Effect of plate thickness on stress state at sharp notches and the strength paradox of thick plates

Abstract

Notched plates are often found in various applications ranging from microelectronic devices to large-scale civil structures. Stress analysis of plate components wherein the loading is uniformly distributed over the thickness, parallel to the plane of the plate, is normally based on plane stress or plane strain assumptions. Three-dimensional effects, such as the influence of the plate thickness on stress components, are largely ignored or considered as negligible for all practical purposes. This paper summarizes recent theoretical and numerical studies and discusses some important features of the three-dimensional singular solutions for sharp notches obtained within linear elasticity. Taking into account dimensionless considerations, the relationships between the intensities of the singular stress states corresponding to the three-dimensional linear elastic solutions and the plate thickness are established. The obtained relationships have many intriguing implications for the failure assessment of notched plates made of sufficiently brittle material.

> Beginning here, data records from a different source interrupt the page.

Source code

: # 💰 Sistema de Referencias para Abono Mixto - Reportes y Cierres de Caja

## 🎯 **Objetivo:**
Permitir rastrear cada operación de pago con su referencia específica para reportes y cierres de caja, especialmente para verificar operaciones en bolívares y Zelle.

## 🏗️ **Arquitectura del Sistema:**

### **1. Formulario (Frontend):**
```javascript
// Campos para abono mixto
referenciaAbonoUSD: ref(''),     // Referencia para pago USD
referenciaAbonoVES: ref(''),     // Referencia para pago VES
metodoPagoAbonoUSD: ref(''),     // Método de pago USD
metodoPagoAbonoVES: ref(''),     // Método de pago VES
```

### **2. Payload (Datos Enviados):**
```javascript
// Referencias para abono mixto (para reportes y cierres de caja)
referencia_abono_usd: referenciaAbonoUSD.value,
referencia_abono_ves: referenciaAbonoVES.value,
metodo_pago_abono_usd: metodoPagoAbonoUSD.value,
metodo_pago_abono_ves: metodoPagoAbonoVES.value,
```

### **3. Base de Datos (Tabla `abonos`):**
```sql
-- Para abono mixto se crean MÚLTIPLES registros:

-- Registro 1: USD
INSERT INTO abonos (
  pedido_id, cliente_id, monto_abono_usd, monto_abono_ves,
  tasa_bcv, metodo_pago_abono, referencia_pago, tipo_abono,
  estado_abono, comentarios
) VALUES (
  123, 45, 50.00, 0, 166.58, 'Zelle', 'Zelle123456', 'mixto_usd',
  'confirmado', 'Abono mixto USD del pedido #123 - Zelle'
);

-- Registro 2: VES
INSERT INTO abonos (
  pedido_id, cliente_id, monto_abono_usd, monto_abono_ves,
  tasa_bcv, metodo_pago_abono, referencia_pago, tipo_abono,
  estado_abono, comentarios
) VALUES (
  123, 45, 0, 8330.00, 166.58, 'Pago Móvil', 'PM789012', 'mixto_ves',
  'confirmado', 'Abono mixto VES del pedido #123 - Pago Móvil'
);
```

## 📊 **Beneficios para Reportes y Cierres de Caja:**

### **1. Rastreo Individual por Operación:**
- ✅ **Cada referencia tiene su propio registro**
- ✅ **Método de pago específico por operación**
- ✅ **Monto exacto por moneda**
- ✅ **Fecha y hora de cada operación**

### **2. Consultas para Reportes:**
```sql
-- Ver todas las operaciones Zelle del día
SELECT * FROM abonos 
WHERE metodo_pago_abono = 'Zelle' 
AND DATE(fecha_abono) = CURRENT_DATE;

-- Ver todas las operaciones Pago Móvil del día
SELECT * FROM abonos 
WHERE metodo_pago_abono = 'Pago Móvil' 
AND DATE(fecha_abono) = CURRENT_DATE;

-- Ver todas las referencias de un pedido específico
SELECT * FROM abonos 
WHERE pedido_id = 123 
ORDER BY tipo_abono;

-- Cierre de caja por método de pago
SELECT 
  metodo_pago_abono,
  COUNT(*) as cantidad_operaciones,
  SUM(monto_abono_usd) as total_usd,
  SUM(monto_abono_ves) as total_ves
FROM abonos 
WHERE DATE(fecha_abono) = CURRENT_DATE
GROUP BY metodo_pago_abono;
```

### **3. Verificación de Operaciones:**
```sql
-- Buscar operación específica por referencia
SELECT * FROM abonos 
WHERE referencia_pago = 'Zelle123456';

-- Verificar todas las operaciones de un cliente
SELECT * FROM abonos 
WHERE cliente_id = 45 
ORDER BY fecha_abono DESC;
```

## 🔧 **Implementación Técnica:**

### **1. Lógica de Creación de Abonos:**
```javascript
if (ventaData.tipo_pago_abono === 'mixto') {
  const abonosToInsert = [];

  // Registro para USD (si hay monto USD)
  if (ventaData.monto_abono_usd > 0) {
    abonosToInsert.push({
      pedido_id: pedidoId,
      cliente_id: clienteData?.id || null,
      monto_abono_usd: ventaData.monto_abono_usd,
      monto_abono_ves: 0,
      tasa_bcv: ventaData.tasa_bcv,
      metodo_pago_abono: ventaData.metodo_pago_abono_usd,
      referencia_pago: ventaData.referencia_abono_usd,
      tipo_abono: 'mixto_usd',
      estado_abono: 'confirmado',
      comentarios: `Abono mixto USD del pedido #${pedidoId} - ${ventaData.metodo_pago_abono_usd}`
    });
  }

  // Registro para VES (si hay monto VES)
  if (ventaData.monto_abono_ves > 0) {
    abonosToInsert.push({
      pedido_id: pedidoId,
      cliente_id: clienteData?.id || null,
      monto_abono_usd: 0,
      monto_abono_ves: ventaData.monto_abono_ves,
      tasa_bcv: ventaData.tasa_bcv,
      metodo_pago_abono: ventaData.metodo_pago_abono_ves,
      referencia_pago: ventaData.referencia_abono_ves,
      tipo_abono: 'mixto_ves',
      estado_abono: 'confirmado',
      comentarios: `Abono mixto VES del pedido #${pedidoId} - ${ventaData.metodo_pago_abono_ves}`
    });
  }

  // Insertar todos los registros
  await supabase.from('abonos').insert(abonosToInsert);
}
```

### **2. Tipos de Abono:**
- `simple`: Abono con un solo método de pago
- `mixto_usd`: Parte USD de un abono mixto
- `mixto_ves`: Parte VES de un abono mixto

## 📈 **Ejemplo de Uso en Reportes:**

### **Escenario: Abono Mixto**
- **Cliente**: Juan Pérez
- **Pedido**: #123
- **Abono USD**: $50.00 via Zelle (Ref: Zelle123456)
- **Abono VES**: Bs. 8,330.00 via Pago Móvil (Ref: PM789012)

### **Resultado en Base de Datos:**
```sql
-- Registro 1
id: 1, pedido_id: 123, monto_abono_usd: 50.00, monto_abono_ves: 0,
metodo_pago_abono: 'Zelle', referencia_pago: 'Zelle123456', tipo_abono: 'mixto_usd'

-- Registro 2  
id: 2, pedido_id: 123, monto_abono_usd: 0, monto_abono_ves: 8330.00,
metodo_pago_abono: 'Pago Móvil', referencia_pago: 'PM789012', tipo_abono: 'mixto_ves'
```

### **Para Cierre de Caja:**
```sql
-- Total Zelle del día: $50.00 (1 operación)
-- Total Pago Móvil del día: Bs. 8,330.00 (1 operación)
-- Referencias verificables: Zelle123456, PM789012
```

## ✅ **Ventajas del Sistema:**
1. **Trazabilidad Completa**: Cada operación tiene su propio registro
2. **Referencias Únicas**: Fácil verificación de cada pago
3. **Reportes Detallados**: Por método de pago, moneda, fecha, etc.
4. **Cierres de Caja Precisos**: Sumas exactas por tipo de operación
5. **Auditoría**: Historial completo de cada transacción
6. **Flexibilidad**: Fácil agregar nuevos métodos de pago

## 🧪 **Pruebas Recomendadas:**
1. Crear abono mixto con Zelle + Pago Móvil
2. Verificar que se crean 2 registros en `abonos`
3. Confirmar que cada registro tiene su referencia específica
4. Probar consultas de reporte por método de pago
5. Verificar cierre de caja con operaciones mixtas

For example, based on a similar argument to the one used in classical linear-elastic fracture mechanics, it can be shown that a sufficiently thick plate with a sharp re-entrant corner should have virtually zero strength when subjected to antisymmetric (or mixed mode) loading. The theoretical conclusions drawn in this paper have direct applications to fracture testing and fracture assessment of plate components, and they set new goals for further experimental studies.